Kellogg Magazine  |  Spring/Summer 2015



Are you Uber-ready?
...Continued from page one

‘No’ big deal

Marcos Lutz ’01, the CEO of Cosan Limited, one of Brazil’s largest firms, recalled the two years it took to finalize a $12 billion biofuel venture between his company and Royal Dutch Shell. The deal resulted in what both companies called the world’s largest sugar-based ethanol producer.

“It was a really long negotiation. I don’t see many deals that take that long to be concluded,” Lutz said.

The layers of decision-making at Shell added to the complexities of negotiating the massive deal, Lutz said, explaining that Shell’s team strived for consensus among its ranks rather than the top-down approach favored by American companies.

On the other hand, Brazilians aren’t as direct as Americans either. Brazilians are apt to look for diplomatic ways of declining, instead of saying no. As a result, Lutz said, it sometimes requires outsiders to “read between the lines to understand what is really the message.

“For an American, it’s fine to say no. But for a Brazilian, I don’t want to give bad news to a guy I don’t even really know.”

While cultural nuances might influence the way negotiations are conducted, business-minded people, regardless of where they hail from, will work toward mutually beneficial outcomes.

Align incentives and build trust

Nazar Yasin ’06, the managing partner of San Francisco-based investment firm Rise Capital, has specialized in developing opportunities in emerging markets across the globe.

“It’s about developing that personal relationship that is really necessary in so many parts of the world — before you can get down to the details of negotiating an optimal agreement.”


“For us, we like to keep it simple. What I’ve found in my career is that aligning incentives is the single most powerful negotiating tool in the universe,” Yasin said. “It transcends borders, languages and cultures and if — when you are doing a transaction — you are able to align incentives, everything else takes care of itself.”

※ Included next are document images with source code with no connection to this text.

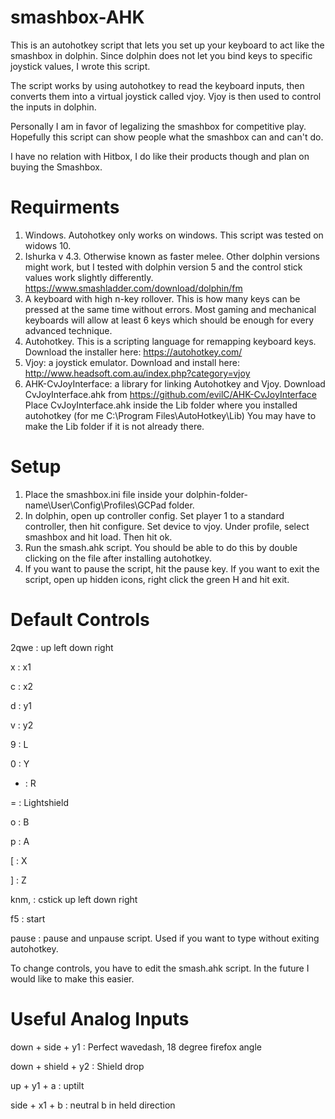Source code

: # smashbox-AHK

This is an autohotkey script that lets you set up your keyboard to act like the smashbox in dolphin. Since dolphin does not let you bind keys to specific joystick values, I wrote this script.

The script works by using autohotkey to read the keyboard inputs, then converts them into a virtual joystick called vjoy. Vjoy is then used to control the inputs in dolphin.

Personally I am in favor of legalizing the smashbox for competitive play. Hopefully this script can show people what the smashbox can and can't do.

I have no relation with Hitbox, I do like their products though and plan on buying the Smashbox. 

# Requirments
1. Windows. Autohotkey only works on windows. This script was tested on widows 10.
2. Ishurka v 4.3. Otherwise known as faster melee. Other dolphin versions might work, but I tested with dolphin version 5 and the control stick values work slightly differently. https://www.smashladder.com/download/dolphin/fm
3. A keyboard with high n-key rollover. This is how many keys can be pressed at the same time without errors. Most gaming and mechanical keyboards will allow at least 6 keys which should be enough for every advanced technique.
4. Autohotkey. This is a scripting language for remapping keyboard keys. Download the installer here: https://autohotkey.com/
5. Vjoy: a joystick emulator. Download and install here: http://www.headsoft.com.au/index.php?category=vjoy
6. AHK-CvJoyInterface: a library for linking Autohotkey and Vjoy. Download CvJoyInterface.ahk from https://github.com/evilC/AHK-CvJoyInterface Place CvJoyInterface.ahk inside the Lib folder where you installed autohotkey (for me C:\Program Files\AutoHotkey\Lib) You may have to make the Lib folder if it is not already there. 

# Setup
1. Place the smashbox.ini file inside your dolphin-folder-name\User\Config\Profiles\GCPad folder. 
2. In dolphin, open up controller config. Set player 1 to a standard controller, then hit configure. Set device to vjoy. Under profile, select smashbox and hit load. Then hit ok.
3. Run the smash.ahk script. You should be able to do this by double clicking on the file after installing autohotkey.
4. If you want to pause the script, hit the pause key. If you want to exit the script, open up hidden icons, right click the green H and hit exit.

# Default Controls
2qwe : up left down right

x : x1

c : x2

d : y1

v : y2

9 : L

0 : Y

- : R

= : Lightshield

o : B

p : A

[ : X

] : Z

knm, : cstick up left down right

f5 : start

pause : pause and unpause script. Used if you want to type without exiting autohotkey.

To change controls, you have to edit the smash.ahk script. In the future I would like to make this easier.

# Useful Analog Inputs

down + side + y1 : Perfect wavedash, 18 degree firefox angle

down + shield + y2 : Shield drop

up + y1 + a : uptilt

side + x1 + b : neutral b in held direction
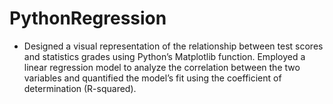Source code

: # PythonRegression
- Designed a visual representation of the relationship between test scores and statistics grades using Python’s Matplotlib function. Employed a linear regression model to analyze the correlation between the two variables and quantified the model’s fit using the coefficient of determination (R-squared).
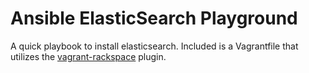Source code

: # Ansible ElasticSearch Playground

A quick playbook to install elasticsearch. Included is a Vagrantfile that utilizes the [vagrant-rackspace](https://github.com/mitchellh/vagrant-rackspace) plugin.
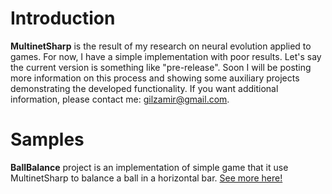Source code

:Introduction
============

**MultinetSharp** is the result of my research on neural evolution applied to games. For now, I have a simple implementation with poor results. Let's say the current version is something like "pre-release". Soon I will be posting more information on this process and showing some auxiliary projects demonstrating the developed functionality. If you want additional information, please contact me: gilzamir@gmail.com.

Samples
========

**BallBalance** project is an implementation of simple game that it use MultinetSharp to balance a ball in a horizontal bar.
[See more here!](https://github.com/gilzamir/multinetsharp_sample_ballbalance)
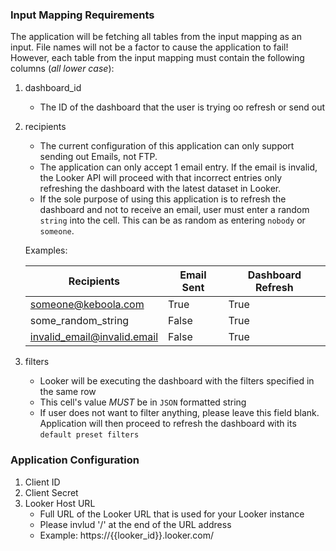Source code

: ### Input Mapping Requirements

The application will be fetching all tables from the input mapping as an input. File names will not be a factor to cause the application to fail! However, each table from the input mapping must contain the following columns (*all lower case*):

  1. dashboard_id

      - The ID of the dashboard that the user is trying oo refresh or send out
  
  2. recipients

      - The current configuration of this application can only support sending out Emails, not FTP.
      - The application can only accept 1 email entry. If the email is invalid, the Looker API will proceed with that incorrect entries only refreshing the dashboard with the latest dataset in Looker.
      - If the sole purpose of using this application is to refresh the dashboard and not to receive an email, user must enter a random `string` into the cell. This can be as random as entering `nobody` or `someone`.

      Examples:

      |Recipients|Email Sent|Dashboard Refresh|
      |-|-|-|
      someone@keboola.com|True|True
      some_random_string|False|True
      invalid_email@invalid.email|False|True

  3. filters

      - Looker will be executing the dashboard with the filters specified in the same row
      - This cell's value *MUST* be in `JSON` formatted string
      - If user does not want to filter anything, please leave this field blank. Application will then proceed to refresh the dashboard with its `default preset filters`

### Application Configuration

1. Client ID
2. Client Secret
3. Looker Host URL
    - Full URL of the Looker URL that is used for your Looker instance
    - Please invlud '/' at the end of the URL address
    - Example: https://{{looker_id}}.looker.com/

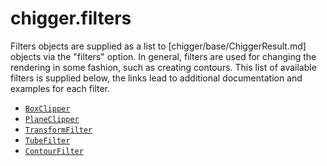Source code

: # chigger.filters

Filters objects are supplied as a list to [chigger/base/ChiggerResult.md] objects via the "filters"
option. In general, filters are used for changing the rendering in some fashion, such as creating
contours. This list of available filters is supplied below, the links lead to additional
documentation and examples for each filter.

- [`BoxClipper`](/BoxClipper.md)
- [`PlaneClipper`](/PlaneClipper.md)
- [`TransformFilter`](/TransformFilter.md)
- [`TubeFilter`](/TubeFilter.md)
- [`ContourFilter`](/ContourFilter.md)
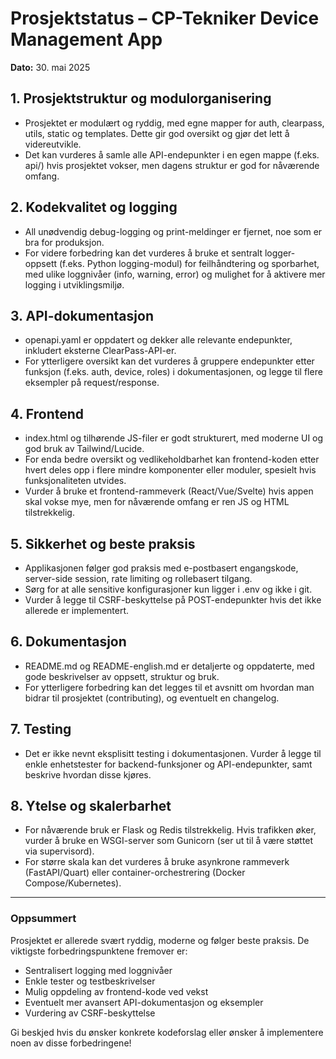 # Prosjektstatus – CP-Tekniker Device Management App

**Dato:** 30. mai 2025

## 1. Prosjektstruktur og modulorganisering
- Prosjektet er modulært og ryddig, med egne mapper for auth, clearpass, utils, static og templates. Dette gir god oversikt og gjør det lett å videreutvikle.
- Det kan vurderes å samle alle API-endepunkter i en egen mappe (f.eks. api/) hvis prosjektet vokser, men dagens struktur er god for nåværende omfang.

## 2. Kodekvalitet og logging
- All unødvendig debug-logging og print-meldinger er fjernet, noe som er bra for produksjon.
- For videre forbedring kan det vurderes å bruke et sentralt logger-oppsett (f.eks. Python logging-modul) for feilhåndtering og sporbarhet, med ulike loggnivåer (info, warning, error) og mulighet for å aktivere mer logging i utviklingsmiljø.

## 3. API-dokumentasjon
- openapi.yaml er oppdatert og dekker alle relevante endepunkter, inkludert eksterne ClearPass-API-er.
- For ytterligere oversikt kan det vurderes å gruppere endepunkter etter funksjon (f.eks. auth, device, roles) i dokumentasjonen, og legge til flere eksempler på request/response.

## 4. Frontend
- index.html og tilhørende JS-filer er godt strukturert, med moderne UI og god bruk av Tailwind/Lucide.
- For enda bedre oversikt og vedlikeholdbarhet kan frontend-koden etter hvert deles opp i flere mindre komponenter eller moduler, spesielt hvis funksjonaliteten utvides.
- Vurder å bruke et frontend-rammeverk (React/Vue/Svelte) hvis appen skal vokse mye, men for nåværende omfang er ren JS og HTML tilstrekkelig.

## 5. Sikkerhet og beste praksis
- Applikasjonen følger god praksis med e-postbasert engangskode, server-side session, rate limiting og rollebasert tilgang.
- Sørg for at alle sensitive konfigurasjoner kun ligger i .env og ikke i git.
- Vurder å legge til CSRF-beskyttelse på POST-endepunkter hvis det ikke allerede er implementert.

## 6. Dokumentasjon
- README.md og README-english.md er detaljerte og oppdaterte, med gode beskrivelser av oppsett, struktur og bruk.
- For ytterligere forbedring kan det legges til et avsnitt om hvordan man bidrar til prosjektet (contributing), og eventuelt en changelog.

## 7. Testing
- Det er ikke nevnt eksplisitt testing i dokumentasjonen. Vurder å legge til enkle enhetstester for backend-funksjoner og API-endepunkter, samt beskrive hvordan disse kjøres.

## 8. Ytelse og skalerbarhet
- For nåværende bruk er Flask og Redis tilstrekkelig. Hvis trafikken øker, vurder å bruke en WSGI-server som Gunicorn (ser ut til å være støttet via supervisord).
- For større skala kan det vurderes å bruke asynkrone rammeverk (FastAPI/Quart) eller container-orchestrering (Docker Compose/Kubernetes).

---

### Oppsummert
Prosjektet er allerede svært ryddig, moderne og følger beste praksis. De viktigste forbedringspunktene fremover er:
- Sentralisert logging med loggnivåer
- Enkle tester og testbeskrivelser
- Mulig oppdeling av frontend-kode ved vekst
- Eventuelt mer avansert API-dokumentasjon og eksempler
- Vurdering av CSRF-beskyttelse

Gi beskjed hvis du ønsker konkrete kodeforslag eller ønsker å implementere noen av disse forbedringene!
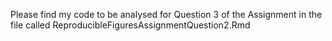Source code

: Please find my code to be analysed for Question 3 of the Assignment in the file called ReproducibleFiguresAssignmentQuestion2.Rmd
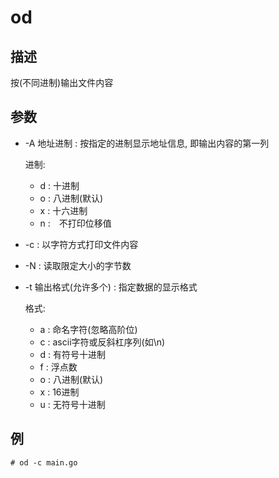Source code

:# od

## 描述

按(不同进制)输出文件内容

## 参数
- -A 地址进制 : 按指定的进制显示地址信息, 即输出内容的第一列

  进制:
  - d : 十进制
  - o : 八进制(默认)
  - x : 十六进制
  - n :　不打印位移值
- -c : 以字符方式打印文件内容
- -N : 读取限定大小的字节数
- -t 输出格式(允许多个) : 指定数据的显示格式
  
  格式:
    - a : 命名字符(忽略高阶位)
    - c : ascii字符或反斜杠序列(如\n)
    - d : 有符号十进制
    - f : 浮点数
    - o : 八进制(默认)
    - x : 16进制
    - u : 无符号十进制

## 例

    # od -c main.go
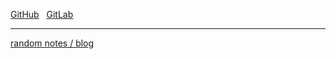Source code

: [GitHub](https://github.com/lukaw3d) &nbsp;
[GitLab](https://gitlab.com/lukaw3d)

<hr>

[random notes / blog](https://lukaw3d.com/random)
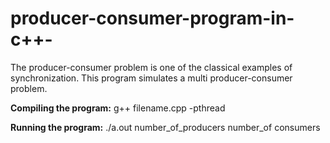 # producer-consumer-program-in-c++-
The producer-consumer problem is one of the classical examples of synchronization. This program simulates a multi producer-consumer problem.

<b>Compiling the program:</b> g++ filename.cpp -pthread

<b>Running the program:</b> ./a.out number_of_producers number_of consumers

Negotiating global deals seemed natural for Yasin, who was born in Greece, is part Libyan and whose wife is Mexican. “I’m cross-cultural by definition, and I’m fortunate to have a pretty multicultural family life.”

While at Kellogg, he said, he saw opportunities in making money abroad, particularly in technology. “I realized that 80 percent of the world lives in emerging markets, while approximately zero percent of the technology companies were based in those emerging markets. I wanted to get out ahead in those places, and fortunately it paid off.”

After Kellogg, Yasin joined Goldman Sachs in London and specialized in the Internet sector. He later joined Forticom as CEO, which he grew to become the largest social networking company in the Commonwealth of Independent States, Russia and Eastern Europe. He sold that business to a consortium made up of in Russia, Tencent in China and Naspers in South Africa, and then joined Tiger Global, where he led more than a dozen investments for the firm in China, Africa, Latin America and Russia.

In 2013, he founded Rise Capital, which has invested in a number of Internet-related ventures in emerging markets, including what he said is Southeast Asia’s largest online grocery company, the leading online children’s retailing firm in India, the largest online insurance broker in Latin America, as well as a Netflix-like content provider in sub-Saharan Africa.

There are always cultural considerations — whether a deal is being negotiated in New York or elsewhere, Yasin said.

“Things are just more pronounced when you’re dealing with international issues. What I’ve noticed is that people around the world have a lot of similarities,” he said. “It’s how you engage with them and how you get from point A to point B.”

And no matter where you’re striking a deal, the key ingredient is trust.

“Trust takes time to build. You can’t just build it in a year or a week. It takes time to earn that trust, and you can lose that in an instant,” he said.

“It really boils down to making sure incentives are aligned.”